Seoul and Washington released a joint communique after the SCM that called to “strengthen coordination and cooperation towards the common objective of complete denuclearization in a final, fully verified manner and establishment of permanent peace on the Korean Peninsula.”

The two defense chiefs recognized the “constructive commitments” made in the three inter-Korean summits and first North-U.S. summit this year and “noted the steps” taken by Pyongyang. But they also highlighted that “full implementation of all UN Security Council resolutions would continue until we are confident about North Korea’s complete denuclearization.”
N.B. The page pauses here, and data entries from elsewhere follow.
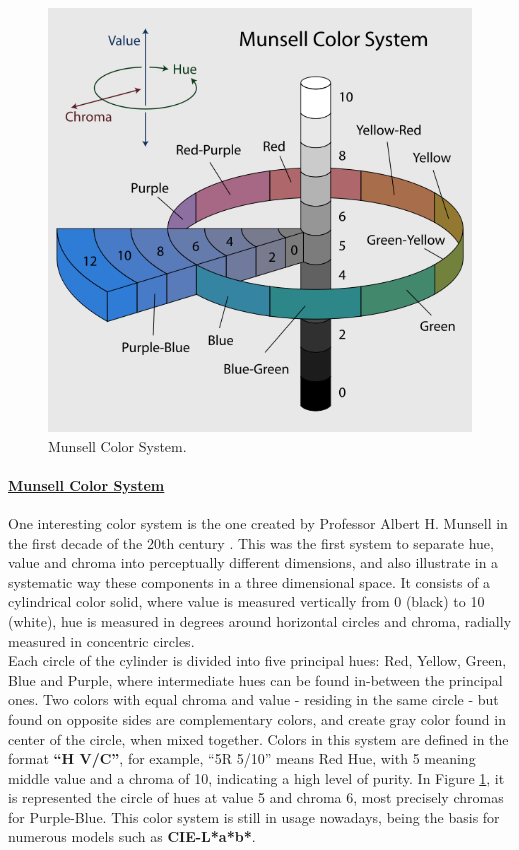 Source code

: \begin{figure}
  \centering
  \vspace{-\baselineskip}
  \includegraphics[width=0.9\linewidth]{images/background/MunsellSystem.png}
  \caption[Munsell Color System Representation]{Munsell Color System.\protect\footnotemark{}}
  \label{fig:munsell}
\end{figure}
%
\paragraph{\underline{Munsell Color System}} One interesting color system is the one created by
Professor Albert H. Munsell in the first decade of the 20th century \cite{Munsell1919}. This was the first system to separate
hue, value and chroma into perceptually different dimensions, and also illustrate in a systematic way these
components in a three dimensional space. It consists of a cylindrical color solid, where value is measured
vertically from 0 (black) to 10 (white), hue is measured in degrees around horizontal circles and chroma,
radially measured in concentric circles. \\
Each circle of the cylinder is divided into five principal hues: Red, Yellow, Green, Blue and Purple, where
intermediate hues can be found
in-between the principal ones. Two colors with equal chroma and value - residing in the same circle - but
found on opposite sides are complementary colors, and create gray color found in center of the
circle, when mixed together.  Colors in this system are defined in the format \textbf{“H V/C”}, for example,
“5R 5/10” means Red Hue, with 5 meaning middle value and a chroma of 10, indicating a high level of purity. In Figure \ref{fig:munsell}, it is represented the circle of hues at value 5 and chroma 6, most precisely chromas for Purple-Blue.
This color system is still in usage nowadays, being the basis for numerous models such as \textbf{CIE-L*a*b*}. \par
%
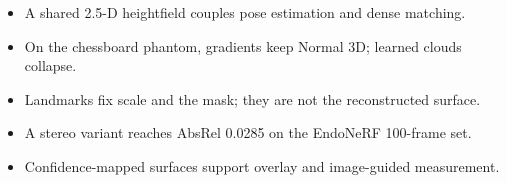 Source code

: \begin{itemize}
\item A shared 2.5-D heightfield couples pose estimation and dense matching.
\item On the chessboard phantom, gradients keep Normal 3D; learned clouds collapse.
\item Landmarks fix scale and the mask; they are not the reconstructed surface.
\item A stereo variant reaches AbsRel 0.0285 on the EndoNeRF 100-frame set.
\item Confidence-mapped surfaces support overlay and image-guided measurement.
\end{itemize}
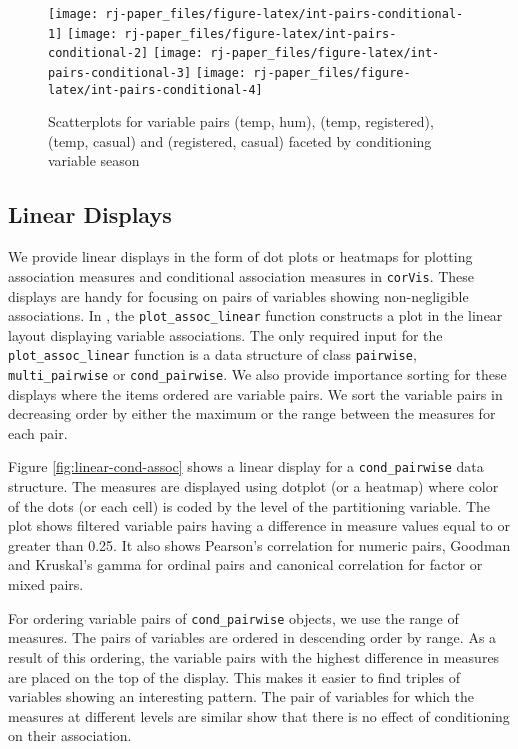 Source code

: \begin{figure}
\texttt{[image: rj-paper\_files/figure-latex/int-pairs-conditional-1]} \texttt{[image: rj-paper\_files/figure-latex/int-pairs-conditional-2]} \texttt{[image: rj-paper\_files/figure-latex/int-pairs-conditional-3]} \texttt{[image: rj-paper\_files/figure-latex/int-pairs-conditional-4]} \caption{Scatterplots for variable pairs (temp, hum), (temp, registered), (temp, casual) and (registered, casual) faceted by conditioning variable season}\label{fig:int-pairs-conditional}
\end{figure}

\hypertarget{linear-displays}{%
\subsection{Linear Displays}\label{linear-displays}}

We provide linear displays in the form of dot plots or heatmaps for plotting association measures and conditional association measures in \texttt{corVis}. These displays are handy for focusing on pairs of variables showing non-negligible associations. In , the \texttt{plot\_assoc\_linear} function constructs a plot in the linear layout displaying variable associations. The only required input for the \texttt{plot\_assoc\_linear} function is a data structure of class \texttt{pairwise}, \texttt{multi\_pairwise} or \texttt{cond\_pairwise}. We also provide importance sorting for these displays where the items ordered are variable pairs. We sort the variable pairs in decreasing order by either the maximum or the range between the measures for each pair.

Figure \ref{fig:linear-cond-assoc} shows a linear display for a \texttt{cond\_pairwise} data structure. The measures are displayed using dotplot (or a heatmap) where color of the dots (or each cell) is coded by the level of the partitioning variable. The plot shows filtered variable pairs having a difference in measure values equal to or greater than 0.25. It also shows Pearson's correlation for numeric pairs, Goodman and Kruskal's gamma for ordinal pairs and canonical correlation for factor or mixed pairs.

For ordering variable pairs of \texttt{cond\_pairwise} objects, we use the range of measures. The pairs of variables are ordered in descending order by range. As a result of this ordering, the variable pairs with the highest difference in measures are placed on the top of the display. This makes it easier to find triples of variables showing an interesting pattern. The pair of variables for which the measures at different levels are similar show that there is no effect of conditioning on their association.

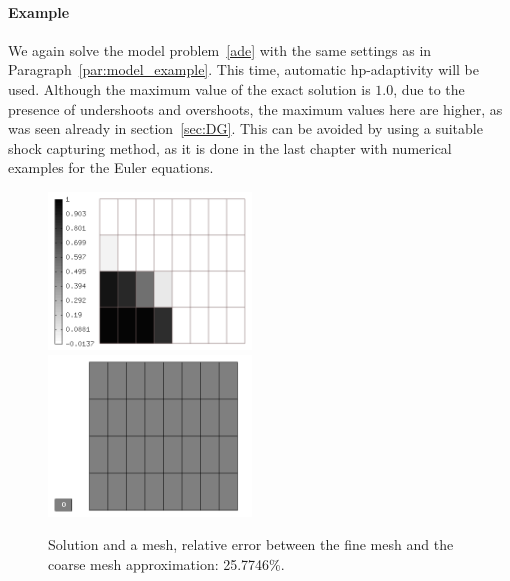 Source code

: \paragraph{Example}
We again solve the model problem~\eqref{ade} with the same settings as in Paragraph~\ref{par:model_example}. This time, automatic hp-adaptivity will be used. Although the maximum value of the exact solution is $1.0$, due to the presence of undershoots and overshoots, the maximum values here are higher, as was seen already in section~\ref{sec:DG}. This can be avoided by using a suitable shock capturing method, as it is done in the last chapter with numerical examples for the Euler equations.
\begin{figure}[H]
\begin{center}
\includegraphics[width=0.48\textwidth]{minor_examples/Sln1.png}\ \ \ 
\includegraphics[width=0.48\textwidth]{minor_examples/Space1.png}
\end{center}
\vspace{-4mm}
\caption{Solution and a mesh, relative error between the fine mesh and the coarse mesh approximation: 25.7746\%.}
\end{figure}

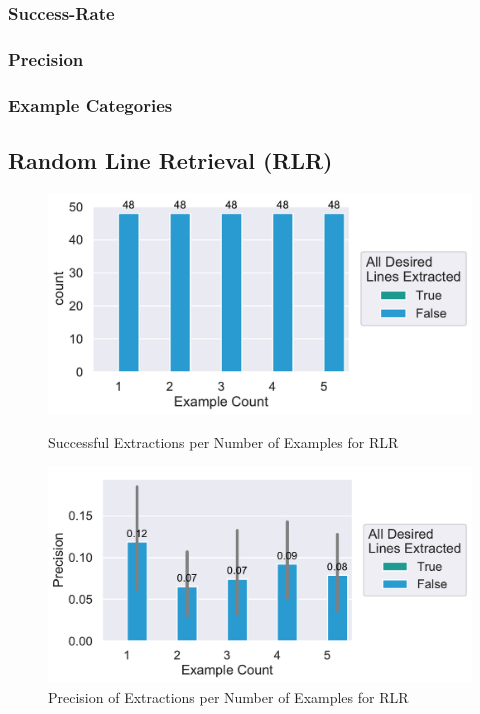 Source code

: \documentclass[\myrootdir/main.tex]{subfiles}
\begin{document}
\subsubsection{Success-Rate}
\subsubsection{Precision}
\subsubsection{Example Categories}


\subsection{Random Line Retrieval (RLR)}

\begin{figure}[htbp]
	\centering
	\begin{minipage}{0.45\textwidth}
		\centering
		\includegraphics[width=\textwidth, clip]{img/big-study/success-examples-RLR.pdf}
		\caption{Successful Extractions per Number of Examples for RLR}
		\label{fig:success-examples-rlr}
	\end{minipage}\hfill
	\begin{minipage}{0.45\textwidth}
		\centering
		\includegraphics[width=\textwidth, clip]{img/big-study/precision-RLR.pdf}
		\caption{Precision of Extractions per Number of Examples for RLR}
		\label{fig:precision-rlr}
	\end{minipage}
\end{figure}
\end{document}

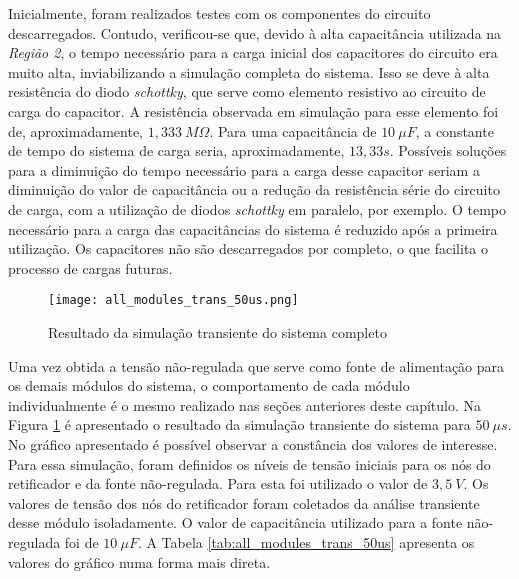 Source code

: Inicialmente, foram realizados testes com os componentes do circuito descarregados. Contudo, verificou-se que, devido à alta capacitância utilizada na \textit{Região 2}, o tempo necessário para a carga inicial dos capacitores do circuito era muito alta, inviabilizando a simulação completa do sistema. Isso se deve à alta resistência do diodo \textit{schottky}, que serve como elemento resistivo ao circuito de carga do capacitor. A resistência observada em simulação para esse elemento foi de, aproximadamente, $1,333~M\Omega$. Para uma capacitância de $10~\mu F$, a constante de tempo do sistema de carga seria, aproximadamente, $13,33 s$. Possíveis soluções para a diminuição do tempo necessário para a carga desse capacitor seriam a diminuição do valor de capacitância ou a redução da resistência série do circuito de carga, com a utilização de diodos \textit{schottky} em paralelo, por exemplo. O tempo necessário para a carga das capacitâncias do sistema é reduzido após a primeira utilização. Os capacitores não são descarregados por completo, o que facilita o processo de cargas futuras.

\begin{figure}[!h]
	\caption{\label{fig:all_modules_trans_50us}Resultado da simulação transiente do sistema completo}
	\begin{center}
		\texttt{[image: all\_modules\_trans\_50us.png]}
	\end{center}
\end{figure}

Uma vez obtida a tensão não-regulada que serve como fonte de alimentação para os demais módulos do sistema, o comportamento de cada módulo individualmente é o mesmo realizado nas seções anteriores deste capítulo. Na Figura \ref{fig:all_modules_trans_50us} é apresentado o resultado da simulação transiente do sistema para $50~\mu s$. No gráfico apresentado é possível observar a constância dos valores de interesse. Para essa simulação, foram definidos os níveis de tensão iniciais para os nós do retificador e da fonte não-regulada. Para esta foi utilizado o valor de $3,5~V$. Os valores de tensão dos nós do retificador foram coletados da análise transiente desse módulo isoladamente. O valor de capacitância utilizado para a fonte não-regulada foi de $10~\mu F$. A Tabela \ref{tab:all_modules_trans_50us} apresenta os valores do gráfico numa forma mais direta.

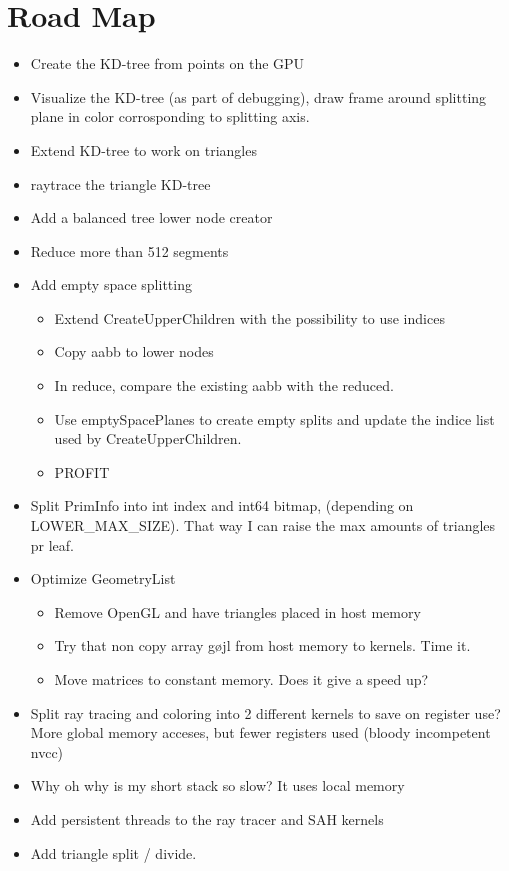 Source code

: \section*{Road Map}


\begin{itemize}
\item Create the KD-tree from points on the GPU \checkmark
\item Visualize the KD-tree (as part of debugging), draw frame around
  splitting plane in color corrosponding to splitting axis. \checkmark
\item Extend KD-tree to work on triangles \checkmark
\item raytrace the triangle KD-tree \checkmark
\item Add a balanced tree lower node creator \checkmark
\item Reduce more than 512 segments \checkmark
\item Add empty space splitting
  \begin{itemize}
    \item Extend CreateUpperChildren with the possibility to use indices \checkmark
    \item Copy aabb to lower nodes \checkmark
    \item In reduce, compare the existing aabb with the reduced. \checkmark
    \item Use emptySpacePlanes to create empty splits and update the
      indice list used by CreateUpperChildren.
    \item PROFIT
  \end{itemize}
\item Split PrimInfo into int index and int64 bitmap, (depending on
  LOWER\_MAX\_SIZE). That way I can raise the max amounts of triangles
  pr leaf.
\item Optimize GeometryList
  \begin{itemize}
  \item Remove OpenGL and have triangles placed in host memory
  \item Try that non copy array gøjl from host memory to kernels. Time
    it.
  \item Move matrices to constant memory. Does it give a speed up?
  \end{itemize}
\item Split ray tracing and coloring into 2 different kernels to save
  on register use? More global memory acceses, but fewer registers
  used (bloody incompetent nvcc)
\item Why oh why is my short stack so slow? It uses local memory
\item Add persistent threads to the ray tracer and SAH kernels
\item Add triangle split / divide.
\end{itemize}

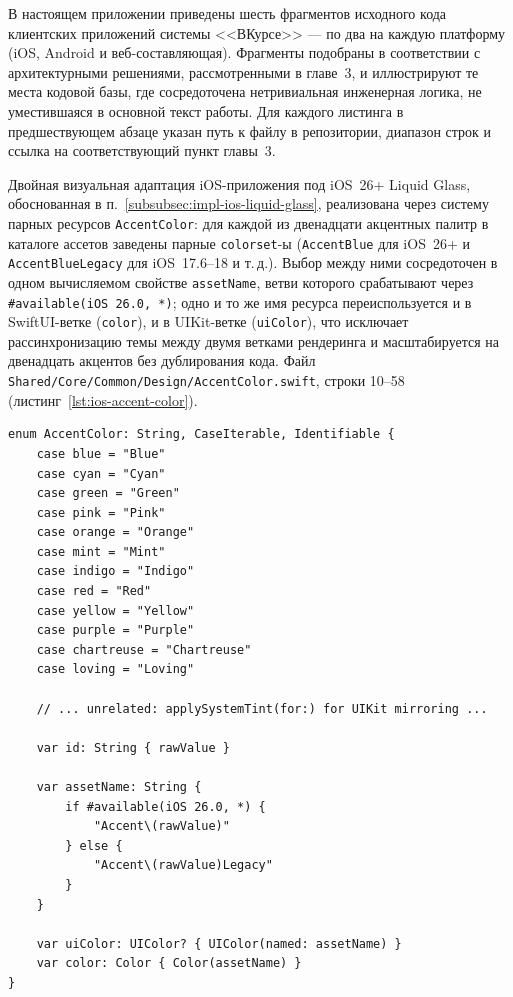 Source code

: 
В настоящем приложении приведены шесть фрагментов исходного кода клиентских приложений системы <<ВКурсе>> --- по два на каждую платформу (iOS, Android и веб-составляющая). Фрагменты подобраны в соответствии с архитектурными решениями, рассмотренными в главе~3, и иллюстрируют те места кодовой базы, где сосредоточена нетривиальная инженерная логика, не уместившаяся в основной текст работы. Для каждого листинга в предшествующем абзаце указан путь к файлу в репозитории, диапазон строк и ссылка на соответствующий пункт главы~3.

Двойная визуальная адаптация iOS-приложения под iOS~26+ Liquid Glass, обоснованная в п.~\ref{subsubsec:impl-ios-liquid-glass}, реализована через систему парных ресурсов \texttt{AccentColor}: для каждой из двенадцати акцентных палитр в каталоге ассетов заведены парные \texttt{colorset}-ы (\texttt{AccentBlue} для iOS~26+ и \texttt{AccentBlueLegacy} для iOS~17.6--18 и т.\,д.). Выбор между ними сосредоточен в одном вычисляемом свойстве \texttt{assetName}, ветви которого срабатывают через \texttt{\#available(iOS 26.0, *)}; одно и то же имя ресурса переиспользуется и в SwiftUI-ветке (\texttt{color}), и в UIKit-ветке (\texttt{uiColor}), что исключает рассинхронизацию темы между двумя ветками рендеринга и масштабируется на двенадцать акцентов без дублирования кода. Файл \texttt{Shared/Core/Common/Design/AccentColor.swift}, строки 10--58 (листинг~\ref{lst:ios-accent-color}).

\begin{lstlisting}[caption={Парные colorset'ы \texttt{AccentColor} для двойной адаптации под iOS~26+ Liquid Glass},label=lst:ios-accent-color]
enum AccentColor: String, CaseIterable, Identifiable {
    case blue = "Blue"
    case cyan = "Cyan"
    case green = "Green"
    case pink = "Pink"
    case orange = "Orange"
    case mint = "Mint"
    case indigo = "Indigo"
    case red = "Red"
    case yellow = "Yellow"
    case purple = "Purple"
    case chartreuse = "Chartreuse"
    case loving = "Loving"

    // ... unrelated: applySystemTint(for:) for UIKit mirroring ...

    var id: String { rawValue }

    var assetName: String {
        if #available(iOS 26.0, *) {
            "Accent\(rawValue)"
        } else {
            "Accent\(rawValue)Legacy"
        }
    }

    var uiColor: UIColor? { UIColor(named: assetName) }
    var color: Color { Color(assetName) }
}
\end{lstlisting}


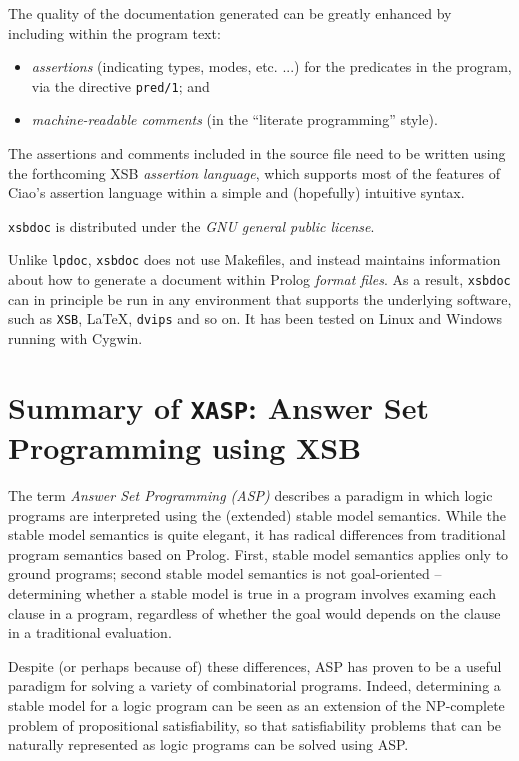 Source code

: The quality of the documentation generated can be greatly enhanced by
including within the program text:

\begin{itemize}

\item {\em assertions} (indicating types, modes, etc. ...) for the
predicates in the program, via the directive {\tt pred/1}; and

\item {\em machine-readable comments} (in the ``literate programming''
style).

\end{itemize}

The assertions and comments included in the source file need to be
written using the forthcoming XSB {\em assertion language}, which
supports most of the features of Ciao's assertion language within a
simple and (hopefully) intuitive syntax.

{\tt xsbdoc} is distributed under the {\em GNU general public
license}.

Unlike {\tt lpdoc}, {\tt xsbdoc} does not use Makefiles, and instead
maintains information about how to generate a document within Prolog
{\em format files}.  As a result, {\tt xsbdoc} can in principle be run
in any environment that supports the underlying software, such as
{\tt XSB}, \LaTeX, {\tt dvips} and so on.  It has been tested on
Linux and Windows running with Cygwin.


\section{Summary of {\tt XASP}: Answer Set Programming using XSB}
\label{package:xsm} 

The term {\em Answer Set Programming (ASP)} describes a paradigm in
which logic programs are interpreted using the (extended) stable model
semantics.  While the stable model semantics is quite elegant, it has
radical differences from traditional program semantics based on
Prolog.  First, stable model semantics applies only to ground
programs; second stable model semantics is not goal-oriented --
determining whether a stable model is true in a program involves
examing each clause in a program, regardless of whether the goal would
depends on the clause in a traditional evaluation.

Despite (or perhaps because of) these differences, ASP has proven to
be a useful paradigm for solving a variety of combinatorial programs.
Indeed, determining a stable model for a logic program can be seen as
an extension of the NP-complete problem of propositional
satisfiability, so that satisfiability problems that can be naturally
represented as logic programs can be solved using ASP.  

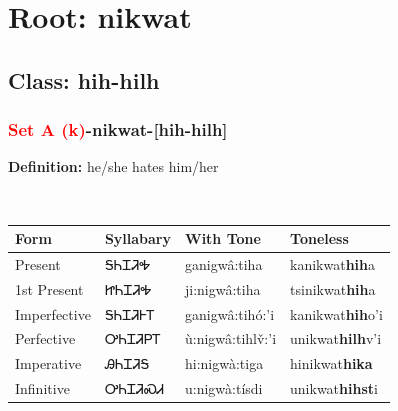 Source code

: \needspace{4in}
\section*{Root: nikwat}
\nopagebreak
{}
\needspace{3in}
\subsection*{Class: hih-hilh}
\nopagebreak
\needspace{2in}
\subsubsection*{\textcolor{Red}{Set A (k)}{-}\textbf{nikwat}{-}[hih-hilh]}
\nopagebreak
\textbf{Definition: } he/she hates him/her
\\[0.5em]
\begin{tabularx}{\textwidth}{l X X X}%
\toprule%
\textbf{Form}&\textbf{Syllabary}&\textbf{With Tone}&\textbf{Toneless}\\%
\midrule%
Present&ᎦᏂᏆᏘᎭ&ganigwâ:tiha&kanikwat\textbf{hih}a\\%
1st Present&ᏥᏂᏆᏘᎭ&ji:nigwâ:tiha&tsinikwat\textbf{hih}a\\%
Imperfective&ᎦᏂᏆᏘᎰᎢ&ganigwâ:tihó:’i&kanikwat\textbf{hih}o'i\\%
Perfective&ᎤᏂᏆᏘᏢᎢ&ù:nigwâ:tihlv̌:’i&unikwat\textbf{hilh}v'i\\%
Imperative&ᎯᏂᏆᏘᎦ&hi:nigwà:tiga&hinikwat\textbf{hika}\\%
Infinitive&ᎤᏂᏆᏘᏍᏗ&u:nigwà:tísdi&unikwat\textbf{hihst}i\\%
\bottomrule%
\end{tabularx}
\\[1em] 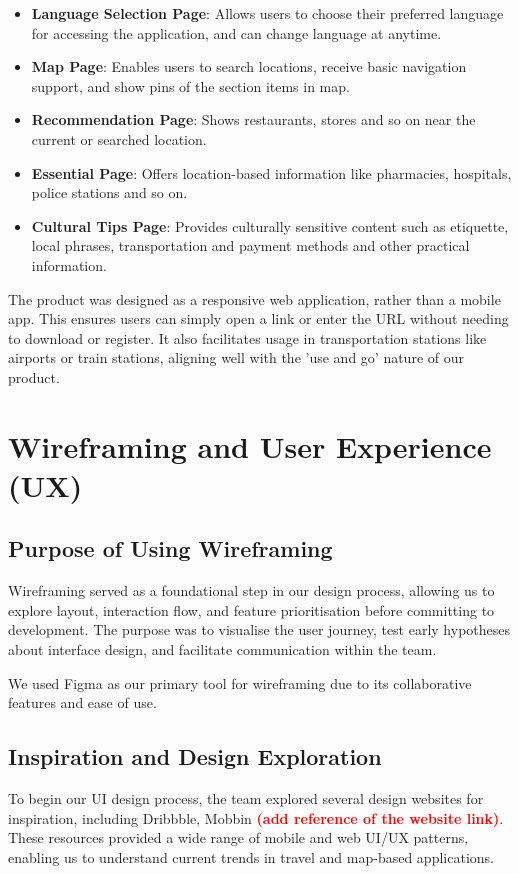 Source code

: \begin{itemize}
    \item \textbf{Language Selection Page}: Allows users to choose their preferred language for accessing the application, and can change language at anytime.
    \item \textbf{Map Page}: Enables users to search locations, receive basic navigation support, and show pins of the section items in map.
    \item \textbf{Recommendation Page}: Shows restaurants, stores and so on near the current or searched location.
    \item \textbf{Essential Page}: Offers location-based information like pharmacies, hospitals, police stations and so on.
    \item \textbf{Cultural Tips Page}: Provides culturally sensitive content such as etiquette, local phrases, transportation and payment methods and other practical information.
\end{itemize}
The product was designed as a responsive web application, rather than a mobile app. This ensures users can simply open a link or enter the URL without needing to download or register. It also facilitates usage in transportation stations like airports or train stations, aligning well with the 'use and go' nature of our product.

\section{Wireframing and User Experience (UX)}

\subsection{Purpose of Using Wireframing}
Wireframing served as a foundational step in our design process, allowing us to explore layout, interaction flow, and feature prioritisation before committing to development. The purpose was to visualise the user journey, test early hypotheses about interface design, and facilitate communication within the team.

We used Figma as our primary tool for wireframing due to its collaborative features and ease of use.

\subsection{Inspiration and Design Exploration}
To begin our UI design process, the team explored several design websites for inspiration, including Dribbble, Mobbin \textbf{\textcolor{red}{(add reference of the website link)}}. These resources provided a wide range of mobile and web UI/UX patterns, enabling us to understand current trends in travel and map-based applications.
They also noted that military-related areas of the Panmunjom Declaration should be implemented in a way that contributes to easing tension “while ensuring combined readiness and committed to continue to maintain close coordination and cooperation between U.S. and ROK defense authorities during the process of implementation.”

Jeong expressed expectations that creating a buffer zone by the Northern Limit Line in the West Sea, as agreed during the inter-Korean summit in Pyongyang, “would contribute to fundamentally preventing unplanned encounters.”

Mattis, in turn, was said to have “shared his understanding that the military confidence building measures are important for establishing peace on the Korean Peninsula.”

The two defense chiefs also made the final decision to suspend Vigilant Ace, a large-scale joint aerial exercise scheduled for December. Seoul and Washington have canceled several major military exercises in keeping with the spirit of ongoing denuclearization negotiations with Pyongyang.

Seoul and Washington will further decide whether to suspend next year’s joint large-scale military exercises by Dec. 1, Jeong told reporters in Washington.

Mattis likewise brushed off concerns of a weakened military readiness posture, noting that other joint exercises are still being carried out.